Limitations of Existing Program Analyses

While these and other ongoing research activities are rapidly advancing the applicability of PA technologies to real software, the existing framework alone may not be able to meet the needs for safety in modern computing. As an illustration, let us return to the initial example: a company wishes to distribute an application for which there are crucial safety properties to be ensured, such as proper execution of authentication and secrecy/confidentiality of information. As already mentioned, in order to ensure such properties in earnest, the analysis should cover a wide variety of behaviours. For example, suppose the software includes an instant messaging service to be done with another peer in Internet: the correctness relies on not only the sequential part of the software but also interaction among distributed components. Moreover, as is increasingly found in practice, distributed components may be written in multiple languages, whose behaviour as a whole should be taken into account for ensuring safety. Such a situation poses fundamental challenges to the well-established PA techniques, as we summarise in the following.

(1)

Advanced Language Features including Concurrency and Distribution. The existing framework of PA is mostly restricted to basic sequential programming, and lacks a systematic methodology to analyse advanced features found in object-oriented programs (such as inheritance and information hiding) and concurrent, distributed programming. This is a basic limitation in the presence of advanced programming practice omnipresent in today's software. The issue is related to, and in fact reflects, the lack of semantic basis of these advanced features, in comparison with those for basic sequential computation.

(2)

Language Independence. In general, existing PAs are strongly oriented towards specific languages and calculi (for example, type-based analyses often use typed $\lambda$-calculi, while traditional analyses use sequential imperative programs). This makes it hard to adapt one technique developed for a specific language/formalism to other languages. It also makes it difficult to conceive PA technologies for emerging multi-language software. This again reflects the fact that each semantic and logical theory is tied to a particular class of language constructs, without a unifying common basis.

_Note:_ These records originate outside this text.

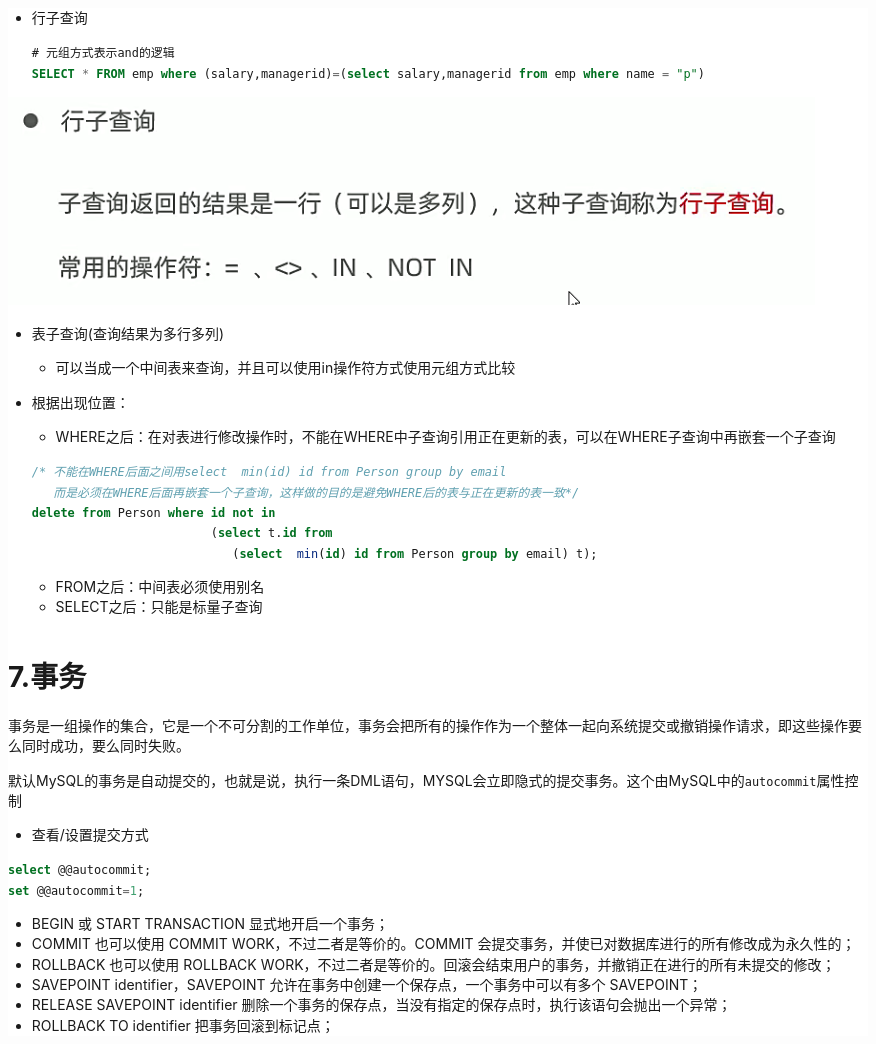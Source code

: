   - 行子查询

    ```sql
    # 元组方式表示and的逻辑
    SELECT * FROM emp where (salary,managerid)=(select salary,managerid from emp where name = "p")
    ```

  ![image-20231210213807908](image/MySQL8.0_time_20.png)

  - 表子查询(查询结果为多行多列)
    - 可以当成一个中间表来查询，并且可以使用in操作符方式使用元组方式比较

- 根据出现位置：

  - WHERE之后：在对表进行修改操作时，不能在WHERE中子查询引用正在更新的表，可以在WHERE子查询中再嵌套一个子查询

  ```sql
  /* 不能在WHERE后面之间用select  min(id) id from Person group by email
     而是必须在WHERE后面再嵌套一个子查询，这样做的目的是避免WHERE后的表与正在更新的表一致*/
  delete from Person where id not in
                           (select t.id from
                              (select  min(id) id from Person group by email) t);
  ```

  - FROM之后：中间表必须使用别名
  - SELECT之后：只能是标量子查询




# 7.事务

事务是一组操作的集合，它是一个不可分割的工作单位，事务会把所有的操作作为一个整体一起向系统提交或撤销操作请求，即这些操作要么同时成功，要么同时失败。

默认MySQL的事务是自动提交的，也就是说，执行一条DML语句，MYSQL会立即隐式的提交事务。这个由MySQL中的`autocommit`属性控制

- 查看/设置提交方式

```sql
select @@autocommit;
set @@autocommit=1;
```

- BEGIN 或 START TRANSACTION 显式地开启一个事务；
- COMMIT 也可以使用 COMMIT WORK，不过二者是等价的。COMMIT 会提交事务，并使已对数据库进行的所有修改成为永久性的；
- ROLLBACK 也可以使用 ROLLBACK WORK，不过二者是等价的。回滚会结束用户的事务，并撤销正在进行的所有未提交的修改；
- SAVEPOINT identifier，SAVEPOINT 允许在事务中创建一个保存点，一个事务中可以有多个 SAVEPOINT；
- RELEASE SAVEPOINT identifier 删除一个事务的保存点，当没有指定的保存点时，执行该语句会抛出一个异常；
- ROLLBACK TO identifier 把事务回滚到标记点；
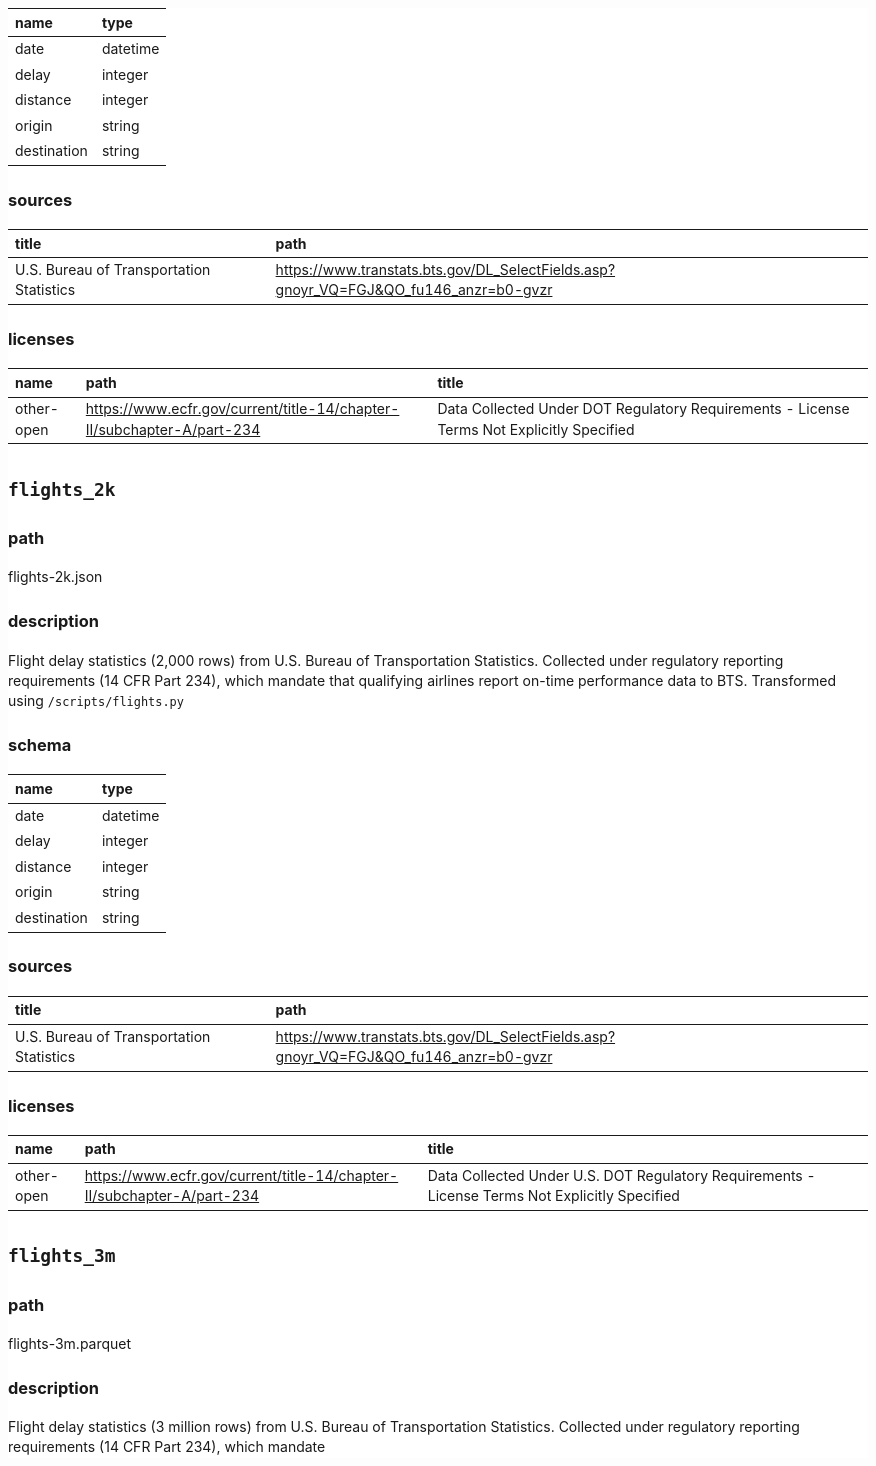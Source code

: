 | name        | type     |
|:------------|:---------|
| date        | datetime |
| delay       | integer  |
| distance    | integer  |
| origin      | string   |
| destination | string   |
### sources
| title                                    | path                                                                                 |
|:-----------------------------------------|:-------------------------------------------------------------------------------------|
| U.S. Bureau of Transportation Statistics | https://www.transtats.bts.gov/DL_SelectFields.asp?gnoyr_VQ=FGJ&QO_fu146_anzr=b0-gvzr |
### licenses
| name       | path                                                                   | title                                                                                     |
|:-----------|:-----------------------------------------------------------------------|:------------------------------------------------------------------------------------------|
| other-open | https://www.ecfr.gov/current/title-14/chapter-II/subchapter-A/part-234 | Data Collected Under DOT Regulatory Requirements - License Terms Not Explicitly Specified |
## `flights_2k`
### path
flights-2k.json
### description
Flight delay statistics (2,000 rows) from U.S. Bureau of Transportation Statistics. 
Collected under regulatory reporting requirements (14 CFR Part 234), which mandate 
that qualifying airlines report on-time performance data to BTS. Transformed using 
`/scripts/flights.py`
### schema
    
| name        | type     |
|:------------|:---------|
| date        | datetime |
| delay       | integer  |
| distance    | integer  |
| origin      | string   |
| destination | string   |
### sources
| title                                    | path                                                                                 |
|:-----------------------------------------|:-------------------------------------------------------------------------------------|
| U.S. Bureau of Transportation Statistics | https://www.transtats.bts.gov/DL_SelectFields.asp?gnoyr_VQ=FGJ&QO_fu146_anzr=b0-gvzr |
### licenses
| name       | path                                                                   | title                                                                                          |
|:-----------|:-----------------------------------------------------------------------|:-----------------------------------------------------------------------------------------------|
| other-open | https://www.ecfr.gov/current/title-14/chapter-II/subchapter-A/part-234 | Data Collected Under U.S. DOT Regulatory Requirements - License Terms Not Explicitly Specified |
## `flights_3m`
### path
flights-3m.parquet
### description
Flight delay statistics (3 million rows) from U.S. Bureau of Transportation Statistics. 
Collected under regulatory reporting requirements (14 CFR Part 234), which mandate 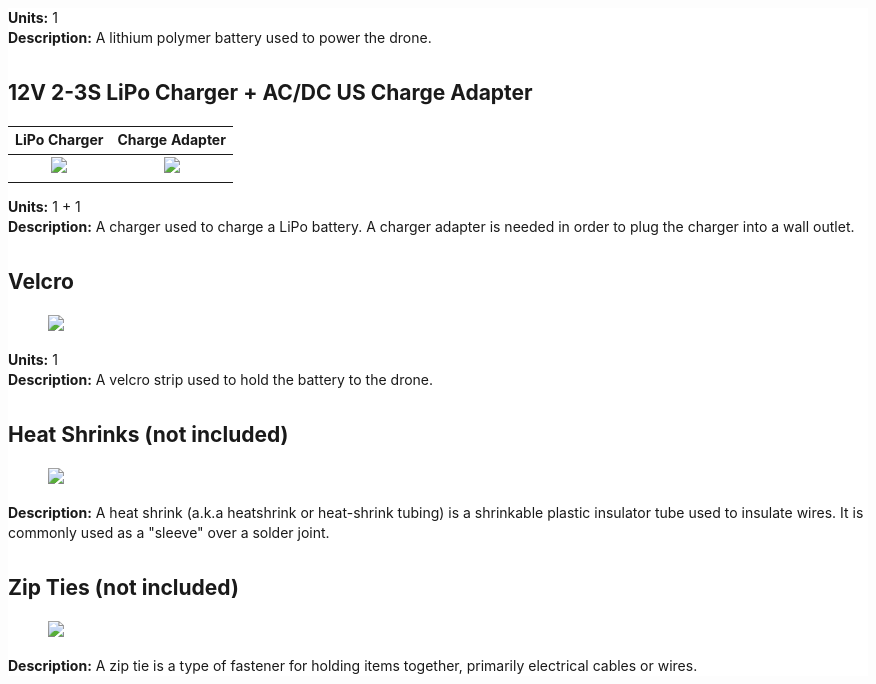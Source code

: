 **Units:** 1   
**Description:** A lithium polymer battery used to power the drone. 

## **12V 2-3S LiPo Charger** + **AC/DC US Charge Adapter**

| LiPo Charger     |  Charge Adapter            |
|:-------------------------:|:-------------------------:|
|<img src="photos/charger.png" width="250"/>  |  <img src="photos/charge_adapter.jpg" height="200"/> |


**Units:** 1 + 1   
**Description:** A charger used to charge a LiPo battery. A charger adapter is needed in order to plug the charger into a wall outlet.

## **Velcro**
<figure>
    <img src="photos/velcro.jpg" width="300"/>
</figure>  
 
**Units:** 1    
**Description:** A velcro strip used to hold the battery to the drone.                     

## **Heat Shrinks** (not included)
<figure>
    <img src="photos/heat_shrinks.png" width="400"/>
</figure>  
       
**Description:** A heat shrink (a.k.a heatshrink or heat-shrink tubing) is a shrinkable plastic insulator tube used to insulate wires. It is commonly used as a "sleeve" over a solder joint.

## **Zip Ties** (not included)
<figure>
    <img src="photos/zip_ties.jpg" width="300"/>
</figure>  
       
**Description:** A zip tie is a type of fastener for holding items together, primarily electrical cables or wires.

These observations suggest that, while the foregoing development of PA technologies has lead to a rich accumulation of theories and techniques, we need a new unifying framework which can treat PAs for diverse classes of programs' behaviours on a uniform basis. Such a framework should be able to accommodate and extend existing methods, allowing the general technology to be reflected onto concrete programming languages and offering a common platform where one can experiment with the integration and generalisation. The development of such a general mathematical basis for PAs and the demonstration of its effectiveness is the central concern underlying this project. To achieve this goal, the project chooses a typed version of the $\pi$-calculus as a fundamental tool, intended to play the role of UNICOL mentioned in the beginning.